Cooling and Noise Performance
Since the Cooler Master Hyper TX3 allows the fan to be mounted on either side of the heatsink in either push or a pull orientation, we wanted to include both orientations in our testing. Historically, a push configuration is better for both noise and cooling, but there are times when space limitations force you to move the fan to the opposite side of the heatsink. One specific example is the Silverstone TJ08-E in which the hard drives mount so close to the motherboard tray that most vertical heatsinks block the hard drive mounts. With a cooler like the Hyper TX3 where the fan can be mounted on the opposite side, however, you at least still have the option of using the heatsink, even if the cooling and noise levels may be slightly sub-optimal.

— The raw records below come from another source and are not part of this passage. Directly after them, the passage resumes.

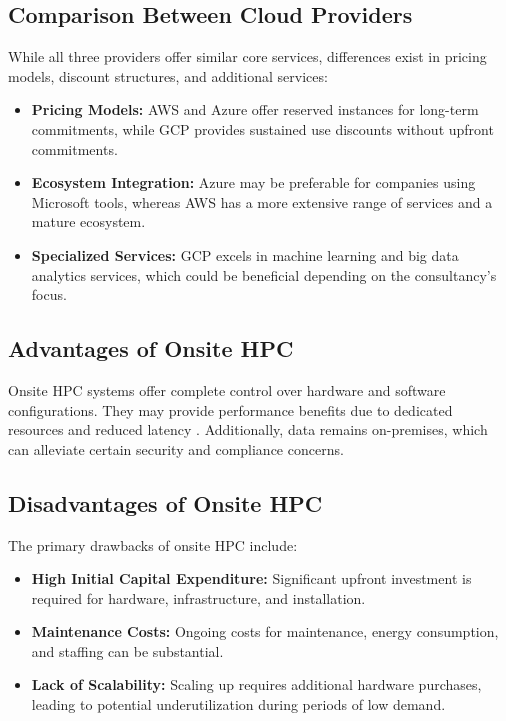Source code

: \documentclass{article}
\begin{document}
\subsection{Comparison Between Cloud Providers}
While all three providers offer similar core services, differences exist in pricing models, discount structures, and additional services:
\begin{itemize}
    \item \textbf{Pricing Models:} AWS and Azure offer reserved instances for long-term commitments, while GCP provides sustained use discounts without upfront commitments.
    \item \textbf{Ecosystem Integration:} Azure may be preferable for companies using Microsoft tools, whereas AWS has a more extensive range of services and a mature ecosystem.
    \item \textbf{Specialized Services:} GCP excels in machine learning and big data analytics services, which could be beneficial depending on the consultancy's focus.
\end{itemize}

\subsection{Advantages of Onsite HPC}
Onsite HPC systems offer complete control over hardware and software configurations. They may provide performance benefits due to dedicated resources and reduced latency \parencite{stergiou2018iot}. Additionally, data remains on-premises, which can alleviate certain security and compliance concerns.

\subsection{Disadvantages of Onsite HPC}

The primary drawbacks of onsite HPC include:

\begin{itemize}
    \item \textbf{High Initial Capital Expenditure:} Significant upfront investment is required for hardware, infrastructure, and installation.
    \item \textbf{Maintenance Costs:} Ongoing costs for maintenance, energy consumption, and staffing can be substantial.
    \item \textbf{Lack of Scalability:} Scaling up requires additional hardware purchases, leading to potential underutilization during periods of low demand.
\end{itemize}
\end{document}
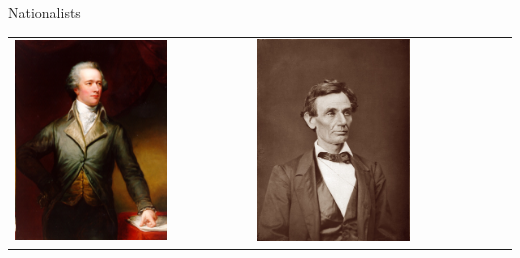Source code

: % 
\begin{frame}{Nationalists}
\begin{table}[h]
\centering
\begin{tabular}{lcccccc} 
    \includegraphics[width=0.75\textwidth,height=.3\textheight,keepaspectratio=true]{img/hamilton-portrait.png} &
    \includegraphics[width=0.75\textwidth,height=.3\textheight,keepaspectratio=true]{img/lincoln-portrait.png} &

\end{tabular}
\end{table}
\end{frame}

For our testing we will be using the Scythe Katana 3 as a comparison cooler along with the following hardware:
|Motherboard:||Asus P8P67 Pro REV 3.1|
|CPU:||Intel Core i5 2500K 3.3GHz|
|RAM:||2x Kingston DDR3-1333 4GB|
|GPU:||AMD Radeon HD 7750|
|PSU:||Antec CP-1000 1000W Power Supply|
|Hard Drive:||Western Digital Caviar Blue 500GB|
|Case:||Antec P183 V3 (case fans on low)|
As you can see, the Cooler Master Hyper TX3 in either a push or a pull configuration performs slightly better than the Scythe Katana with a 2°C improvement at both idle and load. Suprisingly, moving the fan to the back of the heatsink in a pull orientation had no effect on our cooling.
When we took a closer look at our benchmark logs, we found that the fan is running faster on the Hyper TX3 by roughly 400RPM at both idle and load. Once again, the pull orientation on the Hyper TX 3 surprised us with a 50 RPM decrease compared to the push orientation. Realistically, 50 RPMs will have no measurable effect on noise levels but it does indicate that this orientation is very, very slightly more efficient for cooling.

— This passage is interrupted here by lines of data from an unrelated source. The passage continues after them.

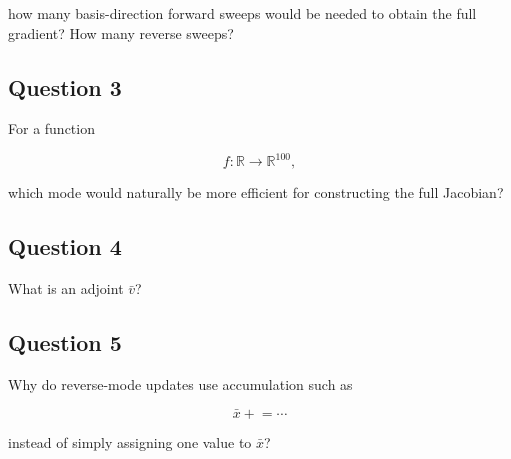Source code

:\documentclass{course_sheet}
\begin{document}
how many basis-direction forward sweeps would be needed to obtain the full gradient? How many reverse sweeps?

\subsection*{Question 3}
For a function

\[
f:\mathbb R\to\mathbb R^{100},
\]

which mode would naturally be more efficient for constructing the full Jacobian?

\subsection*{Question 4}
What is an adjoint $\bar v$?

\subsection*{Question 5}
Why do reverse-mode updates use accumulation such as

\[
\bar x\mathrel{+}=\cdots
\]

instead of simply assigning one value to $\bar x$?
\end{document}
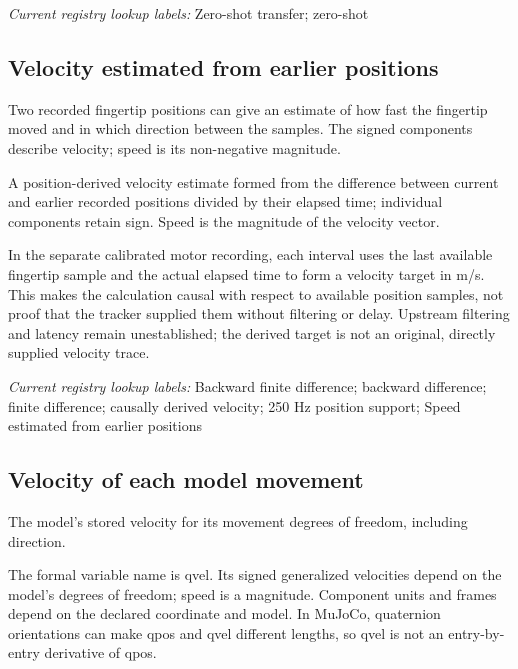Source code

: \noindent\textit{Current registry lookup labels:} Zero-shot transfer; zero-shot\par

\begin{samepage}
\subsection*{Velocity estimated from earlier positions}
\noindent Two recorded fingertip positions can give an estimate of how fast the fingertip moved and in which direction between the samples. The signed components describe velocity; speed is its non-negative magnitude.\par
\end{samepage}
\noindent A position-derived velocity estimate formed from the difference between current and earlier recorded positions divided by their elapsed time; individual components retain sign. Speed is the magnitude of the velocity vector.\par
\begin{samepage}
\noindent In the separate calibrated motor recording, each interval uses the last available fingertip sample and the actual elapsed time to form a velocity target in m/s. This makes the calculation causal with respect to available position samples, not proof that the tracker supplied them without filtering or delay. Upstream filtering and latency remain unestablished; the derived target is not an original, directly supplied velocity trace.\par\nopagebreak[4]

\end{samepage}


\noindent\textit{Current registry lookup labels:} Backward finite difference; backward difference; finite difference; causally derived velocity; 250 Hz position support; Speed estimated from earlier positions\par

\begin{samepage}
\subsection*{Velocity of each model movement}
\noindent The model’s stored velocity for its movement degrees of freedom, including direction.\par
\end{samepage}
\begin{samepage}
\noindent The formal variable name is qvel. Its signed generalized velocities depend on the model’s degrees of freedom; speed is a magnitude. Component units and frames depend on the declared coordinate and model. In MuJoCo, quaternion orientations can make qpos and qvel different lengths, so qvel is not an entry-by-entry derivative of qpos.\par\nopagebreak[4]

\end{samepage}


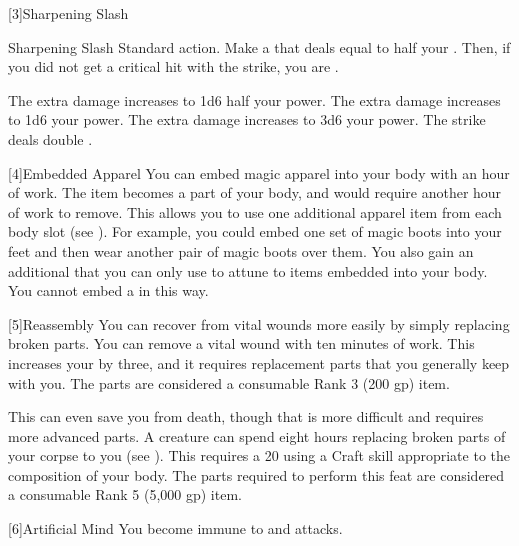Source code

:     [3]{Sharpening Slash}
    \begin{activeability}{Sharpening Slash}
        \abilityusagetime Standard action.
        \rankline
        Make a  that deals  equal to half your .
        Then, if you did not get a critical hit with the strike, you are  \honed.

        \rankline
         The extra damage increases to 1d6 \add half your power.
         The extra damage increases to 1d6 \add your power.
         The extra damage increases to 3d6 \add your power.
         The strike deals double .
    \end{activeability}

    [4]{Embedded Apparel} You can embed magic apparel into your body with an hour of work.
      The item becomes a part of your body, and would require another hour of work to remove.
      This allows you to use one additional apparel item from each body slot (see ).
      For example, you could embed one set of magic boots into your feet and then wear another pair of magic boots over them.
      You also gain an additional  that you can only use to attune to items embedded into your body.
      You cannot embed a  in this way.

    [5]{Reassembly} You can recover from vital wounds more easily by simply replacing broken parts.
      You can remove a vital wound with ten minutes of work.
      This increases your  by three, and it requires replacement parts that you generally keep with you.
      The parts are considered a consumable Rank 3 (200 gp) item.

      This can even save you from death, though that is more difficult and requires more advanced parts.
      A creature can spend eight hours replacing broken parts of your corpse to  you (see ).
      This requires a  20  using a Craft skill appropriate to the composition of your body.
      The parts required to perform this feat are considered a consumable Rank 5 (5,000 gp) item.

    [6]{Artificial Mind} You become immune to  and  attacks.

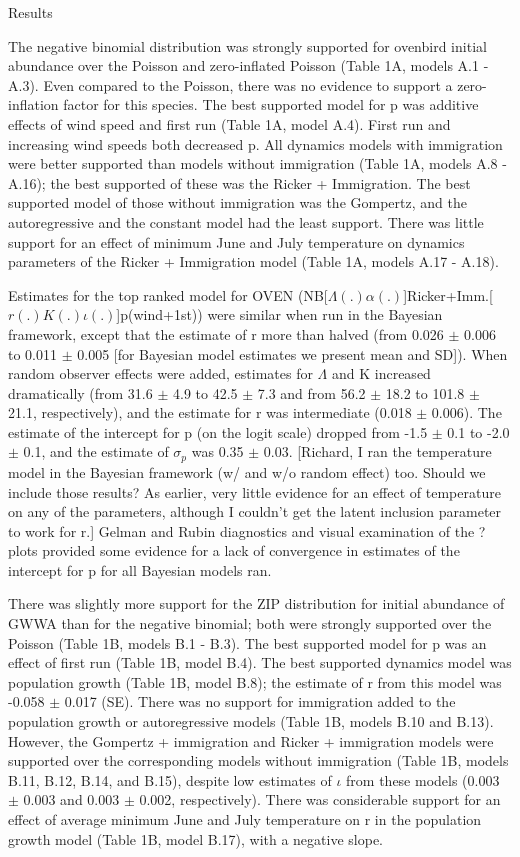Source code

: \documentclass{article}
\begin{document}
Results

The negative binomial distribution was strongly supported for ovenbird
initial abundance over the Poisson and zero-inflated Poisson (Table
1A, models A.1 - A.3).  Even compared to the Poisson, there was no
evidence to support a zero-inflation factor for this species.  The
best supported model for p was additive effects of wind speed and
first run (Table 1A, model A.4).  First run and increasing wind speeds
both decreased p.  All dynamics models with immigration were better
supported than models without immigration (Table 1A, models A.8 -
A.16); the best supported of these was the Ricker + Immigration.  The
best supported model of those without immigration was the Gompertz,
and the autoregressive and the constant model had the least support.
There was little support for an effect of minimum June and July
temperature on dynamics parameters of the Ricker + Immigration model
(Table 1A, models A.17 - A.18).

Estimates for the top ranked model for OVEN
(NB[$\Lambda (.) \alpha (.)$]Ricker+Imm.[$r(.)K(.) \iota (.)$]p(wind+1st)) were similar when
run in the Bayesian framework, except that the estimate of r more than
halved (from 0.026 $\pm$ 0.006 to 0.011 $\pm$ 0.005 [for Bayesian model
estimates we present mean and SD]).  When random observer effects were
added, estimates for $\Lambda$ and K increased dramatically (from 31.6 $\pm$ 4.9
to 42.5 $\pm$ 7.3 and from 56.2 $\pm$ 18.2 to 101.8 $\pm$ 21.1, respectively), and
the estimate for r was intermediate (0.018 $\pm$ 0.006).  The estimate of
the intercept for p (on the logit scale) dropped from -1.5 $\pm$ 0.1 to
-2.0 $\pm$ 0.1, and the estimate of $\sigma_p$ was 0.35 $\pm$ 0.03.  [Richard, I ran
the temperature model in the Bayesian framework (w/ and w/o random
effect) too.  Should we include those results?  As earlier, very
little evidence for an effect of temperature on any of the parameters,
although I couldn't get the latent inclusion parameter to work for r.]
Gelman and Rubin diagnostics and visual examination of the ? plots
provided some evidence for a lack of convergence in estimates of the
intercept for p for all Bayesian models ran.

There was slightly more support for the ZIP distribution for initial
abundance of GWWA than for the negative binomial; both were strongly
supported over the Poisson (Table 1B, models B.1 - B.3).  The best
supported model for p was an effect of first run (Table 1B, model
B.4).  The best supported dynamics model was population growth (Table
1B, model B.8); the estimate of r from this model was -0.058 $\pm$ 0.017
(SE).  There was no support for immigration added to the population
growth or autoregressive models (Table 1B, models B.10 and B.13).
However, the Gompertz + immigration and Ricker + immigration models
were supported over the corresponding models without immigration
(Table 1B, models B.11, B.12, B.14, and B.15), despite low estimates
of $\iota$ from these models (0.003 $\pm$ 0.003 and 0.003 $\pm$ 0.002,
respectively).  There was considerable support for an effect of
average minimum June and July temperature on r in the population
growth model (Table 1B, model B.17), with a negative slope.
\end{document}
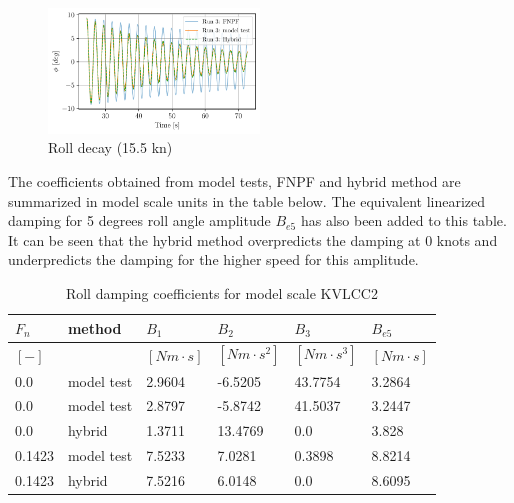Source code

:     \begin{figure}[H]
        \begin{center}\includegraphics[width = 0.5\textwidth]{figures/hybrid_speed_time.pdf}\end{center}
        \vspace{-1cm}
        \caption{Roll decay (15.5 kn)}
        \label{fig:hybrid_speed_time}
    \end{figure}
    
    The coefficients obtained from model tests, FNPF and hybrid method are
summarized in model scale units in the table below. The equivalent
linearized damping for 5 degrees roll angle amplitude $B_{e5}$ has
also been added to this table. It can be seen that the hybrid method
overpredicts the damping at 0 knots and underpredicts the damping for
the higher speed for this amplitude.
 
            
    
    
\begin{table}[H]
\scriptsize
\center
\caption{Roll damping coefficients for model scale KVLCC2}
\label{tab:results}
\begin{tabular}{l||l||l||l||l||l|}
\toprule\addlinespace
$F_n$ & method & $B_1$ & $B_2$ & $B_3$ & $B_{e5}$\\ 
\midrule$[-]$ &  & $[Nm \cdot s]$ & $[Nm \cdot s^2]$ & $[Nm \cdot s^3]$ & $[Nm \cdot s]$\\ 
0.0 & model test & 2.9604 & -6.5205 & 43.7754 & 3.2864\\ 
0.0 & model test & 2.8797 & -5.8742 & 41.5037 & 3.2447\\ 
0.0 & hybrid & 1.3711 & 13.4769 & 0.0 & 3.828\\ 
0.1423 & model test & 7.5233 & 7.0281 & 0.3898 & 8.8214\\ 
0.1423 & hybrid & 7.5216 & 6.0148 & 0.0 & 8.6095\\ 

\bottomrule
\end{tabular}
\end{table}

Unfortunately, we do not currently have a good method for measuring PWM fan noise at different RPMs (we're working on it though!) so we cannot give accurate measurements of each heatsink at the actual idle and load RPMs. Objectively, however, we found that the Cooler Master Hyper TX3 was very slightly louder at both idle and load. The difference is so minor however that we can essentially call it a wash.
We were surprised at how similar this cooler is to the Scythe Katana 3. Sure, some of the main reasons we wanted to look at this cooler (physical size, standard 92mm PWM fan, push-pin mounting) are also major features on the Scythe Katana 3, but we did not expect the cooling performance and noise levels to be so close.
The fact that we can basically think of the Cooler Master Hyper TX3 as being identical to the Scythe Katana 3 makes our decision of which cooler to offer in our product line both easy and difficult. We have had a very good experience with Scythe as a brand, so we want to keep using their products when they work well for us. The advantage of being able to use the Hyper TX3 in a chassis similar to the Silverstone TJ08-E (with a minor movement of the fan), however, is just enough of an advantage that led us to ultimately decide to start carrying the Hyper TX3 in our current product line over the Scythe Katana 3.